In a piece of recent news, Clearview AI has been fined $9.5 Million (£7.55 million) by the UK’s privacy watchdog for illegally scraping the facial images of UK residents from social media and the web. The company was ordered to stop obtaining the data of UK residents and to delete any it has already collected.
Gathering Information without Knowledge
In a statement, UK information commissioner John Edwards said, “The company not only enables identification of those people but effectively monitors their behavior and offers it as a commercial service.

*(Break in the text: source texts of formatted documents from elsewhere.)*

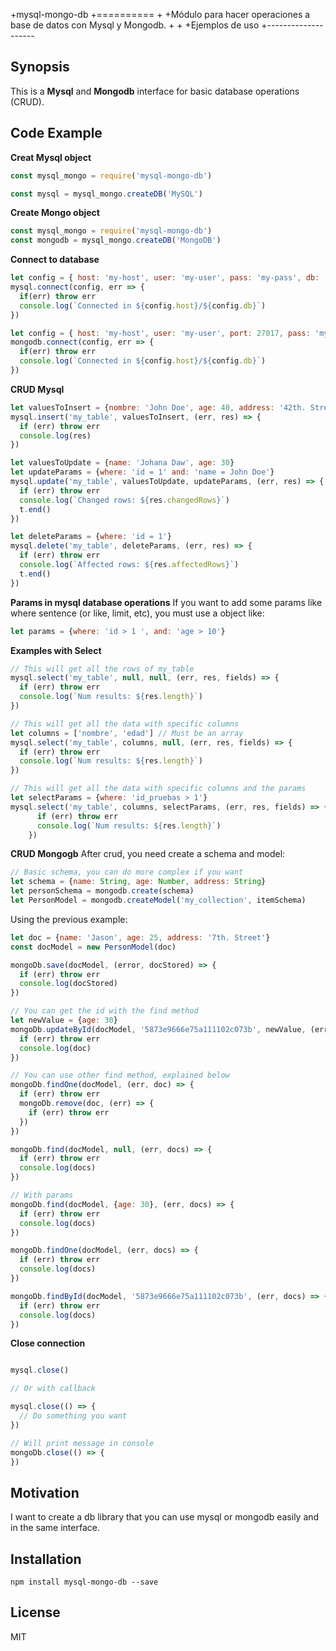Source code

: +mysql-mongo-db
+==========
+
+Módulo para hacer operaciones a base de datos con Mysql y Mongodb.
+
+
+Ejemplos de uso
+--------------------
## Synopsis

This is a **Mysql** and **Mongodb** interface for basic database operations (CRUD). 

## Code Example

**Creat Mysql object**

``` js
const mysql_mongo = require('mysql-mongo-db')

const mysql = mysql_mongo.createDB('MySQL')

```

**Create Mongo object**

``` js
const mysql_mongo = require('mysql-mongo-db')
const mongodb = mysql_mongo.createDB('MongoDB')

```

**Connect to database**

``` js
let config = { host: 'my-host', user: 'my-user', pass: 'my-pass', db: 'my-db' }
mysql.connect(config, err => {
  if(err) throw err
  console.log(`Connected in ${config.host}/${config.db}`)
})

```

``` js
let config = { host: 'my-host', user: 'my-user', port: 27017, pass: 'my-pass', db: 'my-db' }
mongodb.connect(config, err => {
  if(err) throw err
  console.log(`Connected in ${config.host}/${config.db}`)
})

```

**CRUD Mysql** 

``` js
let valuesToInsert = {nombre: 'John Doe', age: 40, address: '42th. Street'}
mysql.insert('my_table', valuesToInsert, (err, res) => {
  if (err) throw err
  console.log(res)
})

let valuesToUpdate = {name: 'Johana Daw', age: 30}
let updateParams = {where: 'id = 1' and: 'name = John Doe'}
mysql.update('my_table', valuesToUpdate, updateParams, (err, res) => {
  if (err) throw err
  console.log(`Changed rows: ${res.changedRows}`)
  t.end()
})

let deleteParams = {where: 'id = 1'}
mysql.delete('my_table', deleteParams, (err, res) => {
  if (err) throw err
  console.log(`Affected rows: ${res.affectedRows}`)
  t.end()
})

```
**Params in mysql database operations**
If you want to add some params like where sentence (or like, limit, etc), you must use a object like: 

``` js
let params = {where: 'id > 1 ', and: 'age > 10'}

```

**Examples with Select**

``` js
// This will get all the rows of my_table
mysql.select('my_table', null, null, (err, res, fields) => {
  if (err) throw err
  console.log(`Num results: ${res.length}`)
})

// This will get all the data with specific columns 
let columns = ['nombre', 'edad'] // Must be an array
mysql.select('my_table', columns, null, (err, res, fields) => {
  if (err) throw err
  console.log(`Num results: ${res.length}`)
})

// This will get all the data with specific columns and the params
let selectParams = {where: 'id_pruebas > 1'}
mysql.select('my_table', columns, selectParams, (err, res, fields) => {
      if (err) throw err
      console.log(`Num results: ${res.length}`) 
    })

```

**CRUD Mongogb**
After crud, you need create a schema and model:

``` js
// Basic schema, you can do more complex if you want
let schema = {name: String, age: Number, address: String}
let personSchema = mongodb.create(schema)
let PersonModel = mongodb.createModel('my_collection', itemSchema)
```

Using the previous example:

``` js
let doc = {name: 'Jason', age: 25, address: '7th. Street'}
const docModel = new PersonModel(doc)

mongoDb.save(docModel, (error, docStored) => {
  if (err) throw err
  console.log(docStored)
})

// You can get the id with the find method
let newValue = {age: 30}
mongoDb.updateById(docModel, '5873e9666e75a111102c073b', newValue, (err, doc) => {
  if (err) throw err
  console.log(doc)
})

// You can use other find method, explained below
mongoDb.findOne(docModel, (err, doc) => {
  if (err) throw err
  mongoDb.remove(doc, (err) => {
    if (err) throw err
  })
})

mongoDb.find(docModel, null, (err, docs) => {
  if (err) throw err
  console.log(docs)
})

// With params
mongoDb.find(docModel, {age: 30}, (err, docs) => {
  if (err) throw err
  console.log(docs)
})

mongoDb.findOne(docModel, (err, docs) => {
  if (err) throw err
  console.log(docs)
})

mongoDb.findById(docModel, '5873e9666e75a111102c073b', (err, docs) => {
  if (err) throw err
  console.log(docs)
})

```

**Close connection**

``` js

mysql.close()

// Or with callback

mysql.close(() => {
  // Do something you want
})

// Will print message in console 
mongoDb.close(() => {
})

```

## Motivation

I want to create a db library that you can use mysql or mongodb easily and in the same interface.

## Installation

```
npm install mysql-mongo-db --save
```

## License

MIT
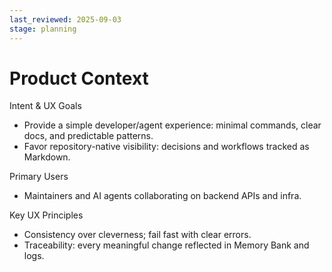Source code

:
 ```yaml
---
last_reviewed: 2025-09-03
stage: planning
---
```


# Product Context

Intent & UX Goals

- Provide a simple developer/agent experience: minimal commands, clear docs, and predictable patterns.
- Favor repository-native visibility: decisions and workflows tracked as Markdown.

Primary Users

- Maintainers and AI agents collaborating on backend APIs and infra.

Key UX Principles

- Consistency over cleverness; fail fast with clear errors.
- Traceability: every meaningful change reflected in Memory Bank and logs.

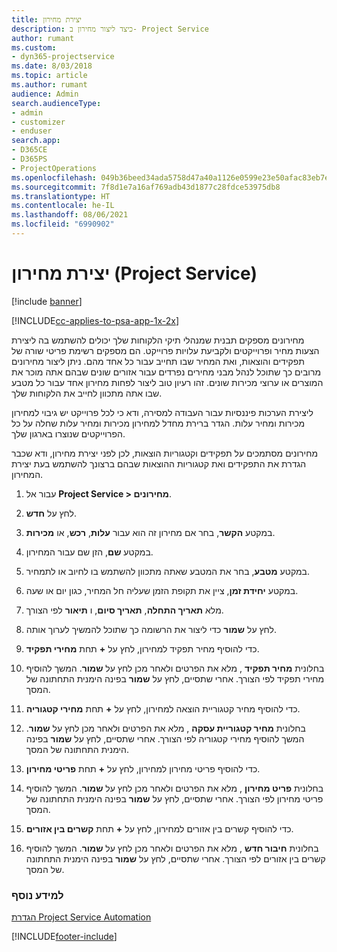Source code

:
 ```yaml
---
title: יצירת מחירון
description: כיצד ליצור מחירון ב- Project Service
author: rumant
ms.custom:
- dyn365-projectservice
ms.date: 8/03/2018
ms.topic: article
ms.author: rumant
audience: Admin
search.audienceType:
- admin
- customizer
- enduser
search.app:
- D365CE
- D365PS
- ProjectOperations
ms.openlocfilehash: 049b36beed34ada5758d47a40a1126e0599e23e50afac83eb7ef0e37daaaaa65
ms.sourcegitcommit: 7f8d1e7a16af769adb43d1877c28fdce53975db8
ms.translationtype: HT
ms.contentlocale: he-IL
ms.lasthandoff: 08/06/2021
ms.locfileid: "6990902"
---
```

# <a name="create-a-price-list-project-service"></a>יצירת מחירון (Project Service)

[!include [banner](../includes/psa-now-project-operations.md)]

[!INCLUDE[cc-applies-to-psa-app-1x-2x](../includes/cc-applies-to-psa-app-1x-2x.md)]

מחירונים מספקים תבנית שמנהלי תיקי הלקוחות שלך יכולים להשתמש בה ליצירת הצעות מחיר ופרוייקטים ולקביעת עלויות פרוייקט. הם מספקים רשימת פריטי שורה של תפקידים והוצאות, ואת המחיר שבו תחייב עבור כל אחד מהם. ניתן ליצור מחירונים מרובים כך שתוכל לנהל מבני מחירים נפרדים עבור אזורים שונים שבהם אתה מוכר את המוצרים או ערוצי מכירות שונים. זהו רעיון טוב ליצור לפחות מחירון אחד עבור כל מטבע שבו אתה מתכוון לחייב את הלקוחות שלך.  
  
ליצירת הערכות פיננסיות עבור העבודה למסירה, ודא כי לכל פרוייקט יש גיבוי למחירון מכירות ומחיר עלות. הגדר ברירת מחדל למחירון מכירות ומחיר עלות שחלה על כל הפרוייקטים שנוצרו בארגון שלך.  
  
מחירונים מסתמכים על תפקידים וקטגוריות הוצאות, לכן לפני יצירת מחירון, ודא שכבר הגדרת את התפקידים ואת קטגוריות ההוצאות שבהם ברצונך להשתמש בעת יצירת המחירון.  
  
1.  עבור אל **Project Service > מחירונים**.  
  
2.  לחץ על **חדש**.  
  
3.  במקטע **הקשר**, בחר אם מחירון זה הוא עבור **עלות**, **רכש**, או **מכירות**.  
  
4.  במקטע **שם**, הזן שם עבור המחירון.  
  
5.  במקטע **מטבע**, בחר את המטבע שאתה מתכוון להשתמש בו לחיוב או לתמחיר.  
  
6.  במקטע **יחידת זמן**, ציין את תקופת הזמן שעליה חל המחיר, כגון יום או שעה.  
  
7.  מלא **תאריך התחלה**, **תאריך סיום**, ו **תיאור** לפי הצורך.  
  
8.  לחץ על **שמור** כדי ליצור את הרשומה כך שתוכל להמשיך לערוך אותה.  
  
9. כדי להוסיף מחיר תפקיד למחירון, לחץ על **+** תחת **מחירי תפקיד**.  
  
10. בחלונית **מחיר תפקיד** , מלא את הפרטים ולאחר מכן לחץ על **שמור**. המשך להוסיף מחירי תפקיד לפי הצורך. אחרי שתסיים, לחץ על **שמור** בפינה הימנית התחתונה של המסך.  
  
11. כדי להוסיף מחיר קטגוריית הוצאה למחירון, לחץ על **+** תחת **מחירי קטגוריה**.  
  
12. בחלונית **מחיר קטגוריית עסקה** , מלא את הפרטים ולאחר מכן לחץ על **שמור**. המשך להוסיף מחירי קטגוריה לפי הצורך. אחרי שתסיים, לחץ על **שמור** בפינה הימנית התחתונה של המסך.  
  
13. כדי להוסיף פריטי מחירון למחירון, לחץ על **+** תחת **פריטי מחירון**.  
  
14. בחלונית **פריט מחירון** , מלא את הפרטים ולאחר מכן לחץ על **שמור**. המשך להוסיף פריטי מחירון לפי הצורך. אחרי שתסיים, לחץ על **שמור** בפינה הימנית התחתונה של המסך.  
  
15. כדי להוסיף קשרים בין אזורים למחירון, לחץ על **+** תחת **קשרים בין אזורים**.  
  
16. בחלונית **חיבור חדש** , מלא את הפרטים ולאחר מכן לחץ על **שמור**. המשך להוסיף קשרים בין אזורים לפי הצורך. אחרי שתסיים, לחץ על **שמור** בפינה הימנית התחתונה של המסך.  
  
### <a name="see-also"></a>למידע נוסף  
 [הגדרת Project Service Automation](../psa/configure.md)


[!INCLUDE[footer-include](../includes/footer-banner.md)]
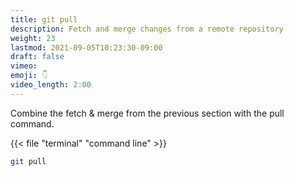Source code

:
 ```yaml
---
title: git pull
description: Fetch and merge changes from a remote repository
weight: 23
lastmod: 2021-09-05T10:23:30-09:00
draft: false
vimeo: 
emoji: 👇
video_length: 2:00
---
```


Combine the fetch & merge from the previous section with the pull command.

{{< file "terminal" "command line" >}}
```bash
git pull
```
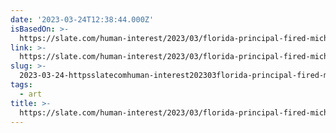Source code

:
 ```yaml
---
date: '2023-03-24T12:38:44.000Z'
isBasedOn: >-
  https://slate.com/human-interest/2023/03/florida-principal-fired-michelangelo-david-statue.html
link: >-
  https://slate.com/human-interest/2023/03/florida-principal-fired-michelangelo-david-statue.html
slug: >-
  2023-03-24-httpsslatecomhuman-interest202303florida-principal-fired-michelangelo-david-statuehtml
tags:
  - art
title: >-
  https://slate.com/human-interest/2023/03/florida-principal-fired-michelangelo-david-statue.html
---
```


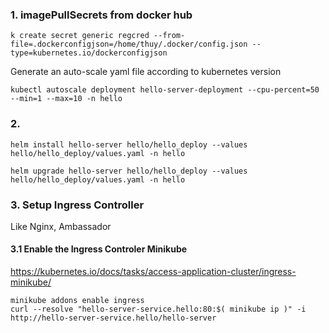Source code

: ### 1.  imagePullSecrets from docker hub
```shell
k create secret generic regcred --from-file=.dockerconfigjson=/home/thuy/.docker/config.json --type=kubernetes.io/dockerconfigjson
```
Generate an auto-scale yaml file according to kubernetes version 
```shell
kubectl autoscale deployment hello-server-deployment --cpu-percent=50 --min=1 --max=10 -n hello
```
### 2.
```shell
helm install hello-server hello/hello_deploy --values hello/hello_deploy/values.yaml -n hello
```

```shell
helm upgrade hello-server hello/hello_deploy --values hello/hello_deploy/values.yaml -n hello
```

### 3. Setup Ingress Controller
Like Nginx, Ambassador

#### 3.1 Enable the Ingress Controler Minikube
https://kubernetes.io/docs/tasks/access-application-cluster/ingress-minikube/
```
minikube addons enable ingress
curl --resolve "hello-server-service.hello:80:$( minikube ip )" -i http://hello-server-service.hello/hello-server
```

That is unacceptable.” The UK’s Information Commissioner’s Office (ICO) opened a joint investigation with Australia into Clearview AI back in 2020 and issued a preliminary fine of £17 million ($21.4 million) against the company in late 2021. At the time, the office noted that: “Clearview AI Inc’s database are likely to include the data of a substantial number of people from the UK and may have been gathered without people’s knowledge from publicly available information online, including social media platforms.”
In issuing a final injunction, the ICO noted that globally, the company illegally collected more than 20 billion facial images for its database. “Although Clearview AI no longer offers its services to UK organizations, the company has customers in other countries, so the company is still using personal data of UK residents,” it said.
Multiple Complaints against Clearview AI
Clearview AI sells an app that can be used to upload a photo of someone, then try to identify them by checking its database. The data has been used by thousands of public law enforcement agencies, despite the technology being in a legal grey area. Twitter, Google and YouTube have all sent cease-and-desist letters to the company, alleging that it violates their terms of service. Facebook has also demanded that Clearview stop scraping its data.
The company has received complaints from privacy groups in Europe and was hit with a €20 million fine in Italy. In the US, the ACLU sued Clearview for violating Illinois state laws. The company recently settled that lawsuit by agreeing to restrict the use of its database in Illinois, though it will still supply it to federal agencies and other states.